Ok, to connect the dots...the first dot are my wonderful neighbours Gilles and Ioli who clearly never received the Swiss instruction manual on maintaining a cool reserve toward all foreigners. They are Swiss and Romanian (specifically Transylvanian) and speak French, Romanian and very decent English.
The second dot are a recently-arrived-to-our-village-from Louisville, Kentucky family who moved into the old farmhouse formerly co-occupied by J's favorite clutch of chickens. David is the native-Kentuckian, Lavinia is Romanian (specifically Transylvanian) though she spent many years in Kentucky too. They speak English and Romanian - no French. and have her Romanian-only speaking Grandmother living with them. With me so far?
The last dot are our friends from around the corner Bijoy and Jawahara who are American not-too-recently arrived from California but who were both educated at the University of Kentucky and still have family living in Lexington. They speak only English (plus several other Indian languages). Bijoy has a hankering to go to Transylvania to dig into the history of Vlad the Impaler AKA Dracula. Bijoy's interest was the trigger for our party.

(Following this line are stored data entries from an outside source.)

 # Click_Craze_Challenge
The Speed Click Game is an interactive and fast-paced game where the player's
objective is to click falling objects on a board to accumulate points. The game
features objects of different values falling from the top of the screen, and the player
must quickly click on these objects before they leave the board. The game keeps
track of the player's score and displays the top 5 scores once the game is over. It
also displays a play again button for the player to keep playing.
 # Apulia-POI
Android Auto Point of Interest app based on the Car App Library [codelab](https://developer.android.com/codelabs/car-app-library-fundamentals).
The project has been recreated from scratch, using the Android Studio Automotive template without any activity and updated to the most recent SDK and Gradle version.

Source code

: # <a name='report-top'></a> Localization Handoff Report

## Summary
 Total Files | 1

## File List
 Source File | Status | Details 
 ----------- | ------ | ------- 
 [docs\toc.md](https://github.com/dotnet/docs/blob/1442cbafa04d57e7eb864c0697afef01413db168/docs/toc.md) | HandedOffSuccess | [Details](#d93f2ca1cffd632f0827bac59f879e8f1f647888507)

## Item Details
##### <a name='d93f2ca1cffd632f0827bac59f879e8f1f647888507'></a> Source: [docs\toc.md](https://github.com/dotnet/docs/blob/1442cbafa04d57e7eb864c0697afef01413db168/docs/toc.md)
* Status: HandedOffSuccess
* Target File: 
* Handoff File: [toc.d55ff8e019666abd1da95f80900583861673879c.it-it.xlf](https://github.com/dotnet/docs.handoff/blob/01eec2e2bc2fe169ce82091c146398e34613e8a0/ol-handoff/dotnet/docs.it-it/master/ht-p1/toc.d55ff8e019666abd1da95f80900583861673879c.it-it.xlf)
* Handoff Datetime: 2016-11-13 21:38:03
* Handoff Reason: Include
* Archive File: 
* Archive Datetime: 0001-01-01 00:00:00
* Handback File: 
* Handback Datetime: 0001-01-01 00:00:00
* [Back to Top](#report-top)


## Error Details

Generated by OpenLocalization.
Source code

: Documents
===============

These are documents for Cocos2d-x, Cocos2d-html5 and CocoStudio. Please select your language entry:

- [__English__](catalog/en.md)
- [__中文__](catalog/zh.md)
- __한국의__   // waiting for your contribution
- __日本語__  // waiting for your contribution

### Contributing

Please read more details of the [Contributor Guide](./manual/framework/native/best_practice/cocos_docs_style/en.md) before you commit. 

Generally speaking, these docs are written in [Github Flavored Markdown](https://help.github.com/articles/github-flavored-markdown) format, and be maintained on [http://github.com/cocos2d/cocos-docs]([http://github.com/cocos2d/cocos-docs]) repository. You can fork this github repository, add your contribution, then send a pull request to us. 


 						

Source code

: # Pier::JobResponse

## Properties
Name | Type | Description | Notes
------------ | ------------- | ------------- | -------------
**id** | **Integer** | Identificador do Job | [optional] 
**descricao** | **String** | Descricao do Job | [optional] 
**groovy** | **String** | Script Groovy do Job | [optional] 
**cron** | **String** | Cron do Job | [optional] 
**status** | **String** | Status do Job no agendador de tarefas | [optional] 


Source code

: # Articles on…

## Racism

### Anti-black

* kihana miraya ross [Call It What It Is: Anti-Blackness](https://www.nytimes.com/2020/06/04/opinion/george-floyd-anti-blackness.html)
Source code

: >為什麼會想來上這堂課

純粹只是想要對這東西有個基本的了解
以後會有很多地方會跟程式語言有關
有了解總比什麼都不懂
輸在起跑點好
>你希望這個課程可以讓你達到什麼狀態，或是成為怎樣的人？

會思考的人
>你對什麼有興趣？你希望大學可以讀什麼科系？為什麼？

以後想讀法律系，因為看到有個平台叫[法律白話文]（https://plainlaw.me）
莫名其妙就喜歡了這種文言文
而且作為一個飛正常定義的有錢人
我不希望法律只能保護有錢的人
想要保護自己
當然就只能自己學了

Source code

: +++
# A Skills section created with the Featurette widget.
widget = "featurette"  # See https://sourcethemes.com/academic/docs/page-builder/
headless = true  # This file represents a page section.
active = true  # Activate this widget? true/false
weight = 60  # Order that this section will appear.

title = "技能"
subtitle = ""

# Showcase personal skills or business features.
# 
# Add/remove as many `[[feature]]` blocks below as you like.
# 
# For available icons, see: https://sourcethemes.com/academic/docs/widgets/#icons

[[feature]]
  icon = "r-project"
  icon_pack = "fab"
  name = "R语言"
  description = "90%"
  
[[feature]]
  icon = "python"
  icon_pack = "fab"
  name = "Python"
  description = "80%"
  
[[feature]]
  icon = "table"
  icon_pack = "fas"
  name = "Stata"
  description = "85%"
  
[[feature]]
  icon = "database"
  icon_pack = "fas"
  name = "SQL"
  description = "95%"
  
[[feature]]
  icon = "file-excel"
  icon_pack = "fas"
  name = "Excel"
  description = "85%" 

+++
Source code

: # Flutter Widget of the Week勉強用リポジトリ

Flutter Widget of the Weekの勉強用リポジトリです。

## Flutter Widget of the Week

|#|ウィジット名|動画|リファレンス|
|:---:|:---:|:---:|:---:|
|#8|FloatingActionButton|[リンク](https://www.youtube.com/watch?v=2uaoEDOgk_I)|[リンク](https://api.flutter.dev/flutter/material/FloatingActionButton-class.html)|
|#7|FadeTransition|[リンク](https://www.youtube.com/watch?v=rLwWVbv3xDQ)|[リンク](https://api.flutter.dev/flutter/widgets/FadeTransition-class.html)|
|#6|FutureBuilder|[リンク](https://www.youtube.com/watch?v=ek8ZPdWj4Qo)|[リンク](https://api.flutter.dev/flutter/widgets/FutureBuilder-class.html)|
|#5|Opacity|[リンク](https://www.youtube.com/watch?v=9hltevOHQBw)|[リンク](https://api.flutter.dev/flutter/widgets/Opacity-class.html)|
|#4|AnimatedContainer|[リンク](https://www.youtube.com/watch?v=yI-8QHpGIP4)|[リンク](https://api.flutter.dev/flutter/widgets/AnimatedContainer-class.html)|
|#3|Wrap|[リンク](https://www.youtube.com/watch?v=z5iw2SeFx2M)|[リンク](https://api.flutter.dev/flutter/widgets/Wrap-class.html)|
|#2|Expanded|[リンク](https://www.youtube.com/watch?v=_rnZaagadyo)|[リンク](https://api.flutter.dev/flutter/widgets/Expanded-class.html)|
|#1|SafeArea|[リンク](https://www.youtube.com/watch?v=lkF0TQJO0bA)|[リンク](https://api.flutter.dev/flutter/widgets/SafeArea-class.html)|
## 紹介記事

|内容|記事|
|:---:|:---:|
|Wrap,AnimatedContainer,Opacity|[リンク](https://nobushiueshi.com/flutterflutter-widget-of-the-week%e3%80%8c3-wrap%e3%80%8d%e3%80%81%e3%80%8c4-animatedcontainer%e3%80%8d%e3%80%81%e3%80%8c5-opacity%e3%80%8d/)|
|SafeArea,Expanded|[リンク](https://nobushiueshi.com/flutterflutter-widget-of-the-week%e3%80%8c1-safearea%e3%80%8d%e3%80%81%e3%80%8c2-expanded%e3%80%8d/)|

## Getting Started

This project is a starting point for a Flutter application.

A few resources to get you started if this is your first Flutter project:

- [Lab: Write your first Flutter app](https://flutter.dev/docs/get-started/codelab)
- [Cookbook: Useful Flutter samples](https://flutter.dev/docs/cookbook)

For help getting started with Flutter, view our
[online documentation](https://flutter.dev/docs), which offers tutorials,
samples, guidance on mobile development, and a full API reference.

So, last Saturday night, we invited the 3 families including kids, the Romanian-only speaking Grandmother, and Lavinia's Romanian free-spirited father visiting from California over for a barbeque to make merry in 4 languages. We sat outside in the garden sheltered as much as possible from La Bise which was making an unwelcome early summer appearance. We ate classic American/Canadian barbeque including a cherry cobbler made from cherries from our tree and the wine and conversation flowed freely. All that was missing was a Gypsy folk band or a bluegrass banjo.
Gilles introduced a bottle of Pálinka late into the evening. In short, Pálinka is a double-distilled plum brandy and considered the national drink of Transylvania. It is vile, throat-burning, gag-inducing, tongue-loosening, laughter-causing plonk. C2 had 4 of them.
The only downside to the evening? All Romanian eyes rolled when any attempt to discuss Vlad was made. Apparently Romanians view discussing this part of their popular history as distasteful and tiresome. Who knew?